The owners of the Barratts Priceless shoe business headquarters at Apperley Bridge, have applied for planning permission to redevelop the site for canal-side housing.

Town Centre Securities, the Leeds-based property company which bought the site last year, wants to develop 80 homes of between two, three, four and five bedrooms on the side of the Leeds-Liverpool canal and also facing onto Harrogate Road.

The site is currently occupied by the BPL head office, but only 185 people now work there compared with 400 five years ago. BPL says the 6.8 acre site no longer fulfils its requirements as it now services only 90 stores compared with 400 in 2008.

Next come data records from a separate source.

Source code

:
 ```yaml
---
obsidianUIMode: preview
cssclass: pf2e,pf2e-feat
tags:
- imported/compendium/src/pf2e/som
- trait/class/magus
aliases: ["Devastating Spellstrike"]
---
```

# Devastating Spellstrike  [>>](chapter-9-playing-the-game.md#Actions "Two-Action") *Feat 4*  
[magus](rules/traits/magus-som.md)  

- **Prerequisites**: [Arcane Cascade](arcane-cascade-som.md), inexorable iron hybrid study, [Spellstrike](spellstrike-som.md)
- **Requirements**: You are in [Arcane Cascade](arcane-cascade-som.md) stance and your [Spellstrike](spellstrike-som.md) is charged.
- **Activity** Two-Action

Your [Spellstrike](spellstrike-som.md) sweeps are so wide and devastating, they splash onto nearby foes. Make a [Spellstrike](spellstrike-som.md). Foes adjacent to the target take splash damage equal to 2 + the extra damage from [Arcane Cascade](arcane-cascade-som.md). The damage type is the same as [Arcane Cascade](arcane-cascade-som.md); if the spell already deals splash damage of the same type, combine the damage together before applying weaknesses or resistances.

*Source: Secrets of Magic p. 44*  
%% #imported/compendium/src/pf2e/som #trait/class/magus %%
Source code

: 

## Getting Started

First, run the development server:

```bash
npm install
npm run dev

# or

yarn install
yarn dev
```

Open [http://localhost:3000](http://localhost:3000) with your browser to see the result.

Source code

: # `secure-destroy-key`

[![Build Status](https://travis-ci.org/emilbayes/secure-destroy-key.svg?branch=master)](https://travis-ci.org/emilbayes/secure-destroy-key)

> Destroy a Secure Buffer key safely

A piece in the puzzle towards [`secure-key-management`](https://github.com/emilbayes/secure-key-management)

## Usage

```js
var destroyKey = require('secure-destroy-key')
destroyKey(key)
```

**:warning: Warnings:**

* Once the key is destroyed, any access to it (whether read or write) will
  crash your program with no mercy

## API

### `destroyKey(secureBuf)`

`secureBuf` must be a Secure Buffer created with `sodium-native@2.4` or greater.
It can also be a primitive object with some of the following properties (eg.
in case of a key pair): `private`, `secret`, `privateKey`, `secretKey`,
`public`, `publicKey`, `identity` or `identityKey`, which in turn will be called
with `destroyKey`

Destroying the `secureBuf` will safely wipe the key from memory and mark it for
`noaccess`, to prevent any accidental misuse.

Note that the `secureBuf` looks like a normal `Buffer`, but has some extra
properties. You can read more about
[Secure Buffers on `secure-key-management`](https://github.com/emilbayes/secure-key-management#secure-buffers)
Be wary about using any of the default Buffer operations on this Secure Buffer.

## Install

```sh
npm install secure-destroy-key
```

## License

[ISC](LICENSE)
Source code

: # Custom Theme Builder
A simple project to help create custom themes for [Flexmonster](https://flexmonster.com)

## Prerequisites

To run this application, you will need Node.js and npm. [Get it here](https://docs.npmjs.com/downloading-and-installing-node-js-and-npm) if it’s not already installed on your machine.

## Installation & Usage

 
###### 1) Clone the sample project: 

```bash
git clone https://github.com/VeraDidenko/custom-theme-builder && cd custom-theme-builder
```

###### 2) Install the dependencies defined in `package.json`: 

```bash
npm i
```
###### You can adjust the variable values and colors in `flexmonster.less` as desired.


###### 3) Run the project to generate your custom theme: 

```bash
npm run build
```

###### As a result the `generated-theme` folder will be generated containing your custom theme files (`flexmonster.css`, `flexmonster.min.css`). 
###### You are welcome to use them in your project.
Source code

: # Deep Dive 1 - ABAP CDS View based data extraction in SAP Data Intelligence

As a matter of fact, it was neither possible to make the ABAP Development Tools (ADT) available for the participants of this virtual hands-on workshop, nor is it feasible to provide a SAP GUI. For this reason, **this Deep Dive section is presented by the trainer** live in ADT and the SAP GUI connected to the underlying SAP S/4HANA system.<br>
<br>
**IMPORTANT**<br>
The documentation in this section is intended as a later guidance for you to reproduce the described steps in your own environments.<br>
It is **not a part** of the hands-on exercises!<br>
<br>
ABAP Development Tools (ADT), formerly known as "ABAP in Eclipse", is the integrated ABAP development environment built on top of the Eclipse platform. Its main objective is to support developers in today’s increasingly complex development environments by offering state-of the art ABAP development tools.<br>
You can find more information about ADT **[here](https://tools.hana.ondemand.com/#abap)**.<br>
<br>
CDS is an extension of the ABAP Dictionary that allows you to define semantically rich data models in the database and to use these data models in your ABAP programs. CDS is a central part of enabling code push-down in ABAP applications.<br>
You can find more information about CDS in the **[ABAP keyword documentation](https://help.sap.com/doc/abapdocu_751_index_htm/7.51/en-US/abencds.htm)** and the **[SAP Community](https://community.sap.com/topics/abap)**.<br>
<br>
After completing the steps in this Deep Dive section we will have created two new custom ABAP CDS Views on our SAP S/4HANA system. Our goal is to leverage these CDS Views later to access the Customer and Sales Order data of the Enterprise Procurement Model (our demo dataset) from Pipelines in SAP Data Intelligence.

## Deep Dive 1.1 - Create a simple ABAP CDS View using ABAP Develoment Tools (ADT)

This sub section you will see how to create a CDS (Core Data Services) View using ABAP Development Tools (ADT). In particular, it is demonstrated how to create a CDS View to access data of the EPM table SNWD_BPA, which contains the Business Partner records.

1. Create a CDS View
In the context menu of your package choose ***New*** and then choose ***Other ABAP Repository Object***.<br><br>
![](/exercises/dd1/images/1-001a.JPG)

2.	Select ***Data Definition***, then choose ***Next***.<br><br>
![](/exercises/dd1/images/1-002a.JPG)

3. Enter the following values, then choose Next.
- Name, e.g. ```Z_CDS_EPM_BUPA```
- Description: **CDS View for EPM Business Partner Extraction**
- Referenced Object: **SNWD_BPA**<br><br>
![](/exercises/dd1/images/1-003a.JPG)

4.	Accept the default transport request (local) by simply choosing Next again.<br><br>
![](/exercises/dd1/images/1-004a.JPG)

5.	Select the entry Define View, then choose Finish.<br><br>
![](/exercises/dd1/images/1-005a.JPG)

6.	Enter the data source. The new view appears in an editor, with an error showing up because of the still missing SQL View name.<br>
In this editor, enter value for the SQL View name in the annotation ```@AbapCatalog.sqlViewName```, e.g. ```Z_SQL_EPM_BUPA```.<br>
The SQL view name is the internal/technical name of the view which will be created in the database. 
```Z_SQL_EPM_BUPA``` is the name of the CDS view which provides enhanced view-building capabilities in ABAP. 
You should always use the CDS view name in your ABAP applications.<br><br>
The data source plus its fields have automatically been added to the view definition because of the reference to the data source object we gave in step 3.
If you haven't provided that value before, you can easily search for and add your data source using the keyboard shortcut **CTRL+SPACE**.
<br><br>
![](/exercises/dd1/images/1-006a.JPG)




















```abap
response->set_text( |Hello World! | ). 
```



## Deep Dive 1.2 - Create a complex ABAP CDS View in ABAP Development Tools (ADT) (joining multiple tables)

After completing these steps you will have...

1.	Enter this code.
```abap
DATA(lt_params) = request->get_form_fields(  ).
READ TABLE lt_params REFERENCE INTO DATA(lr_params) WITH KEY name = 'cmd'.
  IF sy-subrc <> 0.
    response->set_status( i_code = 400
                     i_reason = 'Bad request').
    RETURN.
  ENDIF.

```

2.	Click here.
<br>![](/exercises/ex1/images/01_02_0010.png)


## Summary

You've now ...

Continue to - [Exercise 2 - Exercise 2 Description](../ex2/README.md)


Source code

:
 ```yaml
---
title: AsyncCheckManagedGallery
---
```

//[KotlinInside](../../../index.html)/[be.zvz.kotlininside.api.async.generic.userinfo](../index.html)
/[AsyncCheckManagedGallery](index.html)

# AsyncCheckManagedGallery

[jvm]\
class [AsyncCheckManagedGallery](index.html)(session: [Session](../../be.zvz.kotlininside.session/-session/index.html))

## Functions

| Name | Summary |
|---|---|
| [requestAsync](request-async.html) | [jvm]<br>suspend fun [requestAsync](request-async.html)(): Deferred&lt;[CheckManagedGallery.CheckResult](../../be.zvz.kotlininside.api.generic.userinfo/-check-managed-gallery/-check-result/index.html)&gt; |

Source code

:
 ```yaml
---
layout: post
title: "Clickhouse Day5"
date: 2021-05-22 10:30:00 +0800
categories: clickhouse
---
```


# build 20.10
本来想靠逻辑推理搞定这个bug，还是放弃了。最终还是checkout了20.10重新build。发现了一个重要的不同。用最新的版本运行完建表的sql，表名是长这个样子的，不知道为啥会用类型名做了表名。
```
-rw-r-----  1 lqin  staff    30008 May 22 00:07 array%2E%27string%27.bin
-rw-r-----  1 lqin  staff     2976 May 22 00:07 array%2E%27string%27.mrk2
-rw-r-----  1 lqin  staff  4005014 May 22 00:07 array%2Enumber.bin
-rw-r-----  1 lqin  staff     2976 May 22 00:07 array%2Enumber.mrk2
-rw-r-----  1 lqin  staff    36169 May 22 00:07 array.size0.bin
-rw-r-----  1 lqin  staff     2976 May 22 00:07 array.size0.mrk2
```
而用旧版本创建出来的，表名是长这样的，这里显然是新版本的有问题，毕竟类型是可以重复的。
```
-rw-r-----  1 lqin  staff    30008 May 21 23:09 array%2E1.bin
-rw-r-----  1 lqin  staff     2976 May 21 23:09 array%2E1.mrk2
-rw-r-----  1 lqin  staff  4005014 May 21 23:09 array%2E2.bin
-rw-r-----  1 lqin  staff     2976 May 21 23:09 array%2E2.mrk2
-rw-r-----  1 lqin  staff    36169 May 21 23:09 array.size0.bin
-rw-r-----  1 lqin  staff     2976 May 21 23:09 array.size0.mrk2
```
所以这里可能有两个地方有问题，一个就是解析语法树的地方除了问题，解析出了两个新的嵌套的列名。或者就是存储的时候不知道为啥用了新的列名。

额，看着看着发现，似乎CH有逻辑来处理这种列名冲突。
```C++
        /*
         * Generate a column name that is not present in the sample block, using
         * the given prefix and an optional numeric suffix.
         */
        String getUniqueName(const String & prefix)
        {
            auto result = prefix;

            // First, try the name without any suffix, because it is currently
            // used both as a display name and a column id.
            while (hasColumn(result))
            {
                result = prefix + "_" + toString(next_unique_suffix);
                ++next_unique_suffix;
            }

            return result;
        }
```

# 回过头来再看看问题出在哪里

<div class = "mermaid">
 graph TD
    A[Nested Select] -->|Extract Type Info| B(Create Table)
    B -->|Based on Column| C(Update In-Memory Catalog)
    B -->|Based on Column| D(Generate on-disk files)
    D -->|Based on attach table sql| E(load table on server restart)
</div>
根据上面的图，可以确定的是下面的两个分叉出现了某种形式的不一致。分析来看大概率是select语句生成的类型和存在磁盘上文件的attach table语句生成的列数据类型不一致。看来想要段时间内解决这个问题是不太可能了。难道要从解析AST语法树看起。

Following a second buy-out of the business from the administrators, BPL boss Michael Ziff said he intended to relocate from its long-standing base to a smaller head office site but that BPL would remain in the area.

Town Centre Securities, which paid around £1.3 million for the site, said the housing scheme would regenerate an under-used industrial site, where offices and warehouses were ‘extremely dated’ and increasingly costly to maintain, improve the character and appearance of the area through private sector investment and boost the local economy.

The outline planning proposal says the canalside would be landscaped and public access created. In a bid to discourage anti-social behaviour, the application says communal parking areas will be avoided and instead garages will be sited behind the main building line.

The application states: “Detailed and careful consideration has been given to the proposed layout. The proposals create a development that not only respects the site and its surroundings but also creates a high quality development in this location that enhances the character of the area.”

The planning document said there was now a “clear development opportunity” for the Barratts site, some of which is located within the Leeds Liverpool Canal Conservation Area.

The Apperley Bridge site is the long-standing base of Barratts, and is currently the head office of Barratts Trading Limited, which operates the Barratts and Priceless shoe chains. Its boss, Michael Ziff, secured a last-minute deal to rescue the business for a second time in December, 2011 after it went into administration.

The deal included buying 89 Barratts Priceless shops and the e-commerce business from adminis-trator Deloitte for an undisclosed sum and saved around 1,000 jobs.

But it also meant the closure of a further 50 stores following 1,600 job losses when the business went into administration.